* _Aim of the task_: Every record must be retyped as it stands.
-- Data shown follows --
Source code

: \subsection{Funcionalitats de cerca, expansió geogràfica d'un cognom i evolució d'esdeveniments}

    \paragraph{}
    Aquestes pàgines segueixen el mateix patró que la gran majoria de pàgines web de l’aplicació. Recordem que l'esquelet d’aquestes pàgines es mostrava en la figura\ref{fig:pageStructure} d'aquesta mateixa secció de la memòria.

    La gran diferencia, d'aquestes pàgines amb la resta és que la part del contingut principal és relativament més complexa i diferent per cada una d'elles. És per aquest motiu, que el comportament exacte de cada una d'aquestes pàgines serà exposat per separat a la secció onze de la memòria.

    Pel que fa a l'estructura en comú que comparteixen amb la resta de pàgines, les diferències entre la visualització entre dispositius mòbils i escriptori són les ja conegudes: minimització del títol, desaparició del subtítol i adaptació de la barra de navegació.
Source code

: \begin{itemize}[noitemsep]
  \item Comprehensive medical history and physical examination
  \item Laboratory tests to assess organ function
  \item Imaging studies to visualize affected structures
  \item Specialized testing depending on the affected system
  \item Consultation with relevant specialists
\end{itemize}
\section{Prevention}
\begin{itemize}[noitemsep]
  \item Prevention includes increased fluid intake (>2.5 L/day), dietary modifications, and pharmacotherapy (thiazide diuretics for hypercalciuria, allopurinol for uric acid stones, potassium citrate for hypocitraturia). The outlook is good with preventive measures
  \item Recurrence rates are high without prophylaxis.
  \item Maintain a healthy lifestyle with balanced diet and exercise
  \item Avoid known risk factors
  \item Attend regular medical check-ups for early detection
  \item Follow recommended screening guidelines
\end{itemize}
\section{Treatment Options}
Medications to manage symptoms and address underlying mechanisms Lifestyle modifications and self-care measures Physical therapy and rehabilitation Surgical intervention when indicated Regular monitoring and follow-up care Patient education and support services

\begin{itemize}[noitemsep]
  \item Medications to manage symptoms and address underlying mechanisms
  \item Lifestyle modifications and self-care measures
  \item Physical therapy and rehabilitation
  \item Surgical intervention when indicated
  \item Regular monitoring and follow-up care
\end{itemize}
-- Data shown concluded --
* _Solution to this task_:
Source code

: \subsection{Funcionalitats de cerca, expansió geogràfica d'un cognom i evolució d'esdeveniments}

    \paragraph{}
    Aquestes pàgines segueixen el mateix patró que la gran majoria de pàgines web de l’aplicació. Recordem que l'esquelet d’aquestes pàgines es mostrava en la figura\ref{fig:pageStructure} d'aquesta mateixa secció de la memòria.

    La gran diferencia, d'aquestes pàgines amb la resta és que la part del contingut principal és relativament més complexa i diferent per cada una d'elles. És per aquest motiu, que el comportament exacte de cada una d'aquestes pàgines serà exposat per separat a la secció onze de la memòria.

    Pel que fa a l'estructura en comú que comparteixen amb la resta de pàgines, les diferències entre la visualització entre dispositius mòbils i escriptori són les ja conegudes: minimització del títol, desaparició del subtítol i adaptació de la barra de navegació.
Source code

: \begin{itemize}[noitemsep]
  \item Comprehensive medical history and physical examination
  \item Laboratory tests to assess organ function
  \item Imaging studies to visualize affected structures
  \item Specialized testing depending on the affected system
  \item Consultation with relevant specialists
\end{itemize}
\section{Prevention}
\begin{itemize}[noitemsep]
  \item Prevention includes increased fluid intake (>2.5 L/day), dietary modifications, and pharmacotherapy (thiazide diuretics for hypercalciuria, allopurinol for uric acid stones, potassium citrate for hypocitraturia). The outlook is good with preventive measures
  \item Recurrence rates are high without prophylaxis.
  \item Maintain a healthy lifestyle with balanced diet and exercise
  \item Avoid known risk factors
  \item Attend regular medical check-ups for early detection
  \item Follow recommended screening guidelines
\end{itemize}
\section{Treatment Options}
Medications to manage symptoms and address underlying mechanisms Lifestyle modifications and self-care measures Physical therapy and rehabilitation Surgical intervention when indicated Regular monitoring and follow-up care Patient education and support services

\begin{itemize}[noitemsep]
  \item Medications to manage symptoms and address underlying mechanisms
  \item Lifestyle modifications and self-care measures
  \item Physical therapy and rehabilitation
  \item Surgical intervention when indicated
  \item Regular monitoring and follow-up care
\end{itemize}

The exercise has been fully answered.